Source texts of formatted documents:
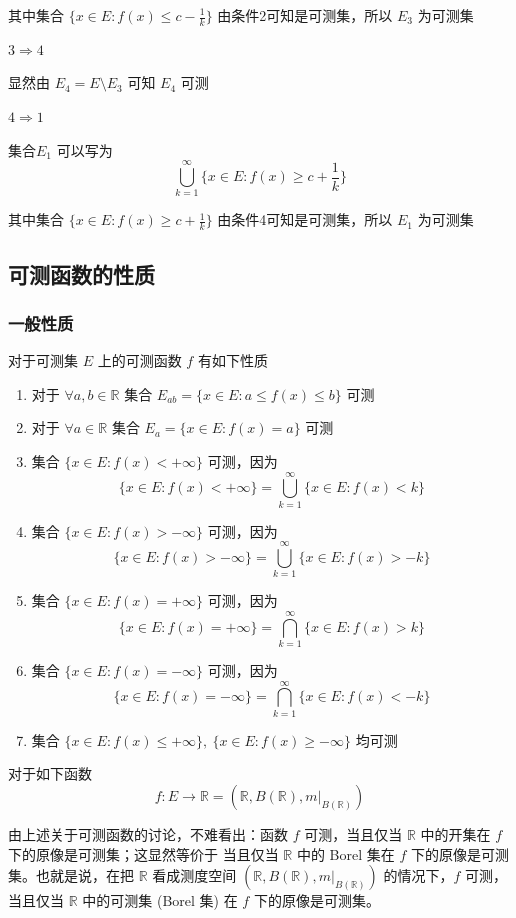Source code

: \documentclass{ctexbook}
\newcommand{\no}{\noindent}
\newcommand{\R}{\mathbb{R}}
\newcommand{\ITEMS}{\begin{enumerate}[leftmargin=4em]}
\newcommand{\ITEME}{\end{enumerate}}
\begin{document}
其中集合 $\{ x\in E: f(x) \le c-\frac1k\}$ 由条件2可知是可测集，所以 $E_3$ 为可测集
\smallskip

\no$3\Rightarrow4$

显然由 $E_4 = E\setminus E_3$ 可知 $E_4$ 可测
\smallskip

\no$4\Rightarrow1$

集合$E_1$ 可以写为
\[\bigcup\limits_{k=1} ^\infty \{ x\in E: f(x) \ge c+\frac1k\}\]

其中集合 $\{ x\in E: f(x) \ge c+\frac1k\}$ 由条件4可知是可测集，所以 $E_1$ 为可测集

\subsection{可测函数的性质}

\subsubsection{一般性质}

对于可测集 $E$ 上的可测函数 $f$ 有如下性质
\ITEMS
\item 对于 $\forall a,b \in \R$ 集合 $E_{ab}=\{x\in E : a\le f(x) \le b\}$ 可测
\item 对于 $\forall a \in \R$ 集合 $E_{a}=\{x\in E : f(x) = a\}$ 可测
\item 集合 $\{x\in E : f(x) < +\infty\}$ 可测，因为
\[
\{x\in E : f(x) < +\infty\} = \bigcup_{k=1}^\infty\{x\in E: f(x) < k\}
\]
\item 集合 $\{x\in E : f(x) > -\infty\}$ 可测，因为
\[
\{x\in E : f(x) > -\infty\} = \bigcup_{k=1}^\infty\{x\in E: f(x) > -k\}
\]
\item 集合 $\{x\in E : f(x) = +\infty\}$ 可测，因为
\[
\{x\in E : f(x) = +\infty\} = \bigcap_{k=1}^\infty\{x\in E: f(x) > k\}
\]
\item 集合 $\{x\in E : f(x) = -\infty\}$ 可测，因为
\[
\{x\in E : f(x) = -\infty\} = \bigcap_{k=1}^\infty\{x\in E: f(x) < -k\}
\]
\item 集合 $\{x\in E : f(x) \le +\infty\},\ \{x\in E : f(x) \ge -\infty\}$ 均可测
\ITEME

\no {\bf 注：}

对于如下函数
\[
f:E \to \R = (\R, B(\R), m|_{B(\R)})
\]

由上述关于可测函数的讨论，不难看出：函数 $f$ 可测，当且仅当 $\R$ 中的开集在 $f$ 下的原像是可测集；这显然等价于
当且仅当 $\R$ 中的 Borel 集在 $f$ 下的原像是可测集。也就是说，在把 $\R$ 看成测度空间 $(\R, B(\R), m|_{B(\R)})$ 的情况下，$f$ 可测，当且仅当 $\R$ 中的可测集 (Borel 集) 在 $f$ 下的原像是可测集。
\end{document}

Exercise directions: Would you write out each entry word for word and omit the images?

Result for this exercise:
Source code

: \documentclass{ctexbook}
\newcommand{\no}{\noindent}
\newcommand{\R}{\mathbb{R}}
\newcommand{\ITEMS}{\begin{enumerate}[leftmargin=4em]}
\newcommand{\ITEME}{\end{enumerate}}
\begin{document}
其中集合 $\{ x\in E: f(x) \le c-\frac1k\}$ 由条件2可知是可测集，所以 $E_3$ 为可测集
\smallskip

\no$3\Rightarrow4$

显然由 $E_4 = E\setminus E_3$ 可知 $E_4$ 可测
\smallskip

\no$4\Rightarrow1$

集合$E_1$ 可以写为
\[\bigcup\limits_{k=1} ^\infty \{ x\in E: f(x) \ge c+\frac1k\}\]

其中集合 $\{ x\in E: f(x) \ge c+\frac1k\}$ 由条件4可知是可测集，所以 $E_1$ 为可测集

\subsection{可测函数的性质}

\subsubsection{一般性质}

对于可测集 $E$ 上的可测函数 $f$ 有如下性质
\ITEMS
\item 对于 $\forall a,b \in \R$ 集合 $E_{ab}=\{x\in E : a\le f(x) \le b\}$ 可测
\item 对于 $\forall a \in \R$ 集合 $E_{a}=\{x\in E : f(x) = a\}$ 可测
\item 集合 $\{x\in E : f(x) < +\infty\}$ 可测，因为
\[
\{x\in E : f(x) < +\infty\} = \bigcup_{k=1}^\infty\{x\in E: f(x) < k\}
\]
\item 集合 $\{x\in E : f(x) > -\infty\}$ 可测，因为
\[
\{x\in E : f(x) > -\infty\} = \bigcup_{k=1}^\infty\{x\in E: f(x) > -k\}
\]
\item 集合 $\{x\in E : f(x) = +\infty\}$ 可测，因为
\[
\{x\in E : f(x) = +\infty\} = \bigcap_{k=1}^\infty\{x\in E: f(x) > k\}
\]
\item 集合 $\{x\in E : f(x) = -\infty\}$ 可测，因为
\[
\{x\in E : f(x) = -\infty\} = \bigcap_{k=1}^\infty\{x\in E: f(x) < -k\}
\]
\item 集合 $\{x\in E : f(x) \le +\infty\},\ \{x\in E : f(x) \ge -\infty\}$ 均可测
\ITEME

\no {\bf 注：}

对于如下函数
\[
f:E \to \R = (\R, B(\R), m|_{B(\R)})
\]

由上述关于可测函数的讨论，不难看出：函数 $f$ 可测，当且仅当 $\R$ 中的开集在 $f$ 下的原像是可测集；这显然等价于
当且仅当 $\R$ 中的 Borel 集在 $f$ 下的原像是可测集。也就是说，在把 $\R$ 看成测度空间 $(\R, B(\R), m|_{B(\R)})$ 的情况下，$f$ 可测，当且仅当 $\R$ 中的可测集 (Borel 集) 在 $f$ 下的原像是可测集。
\end{document}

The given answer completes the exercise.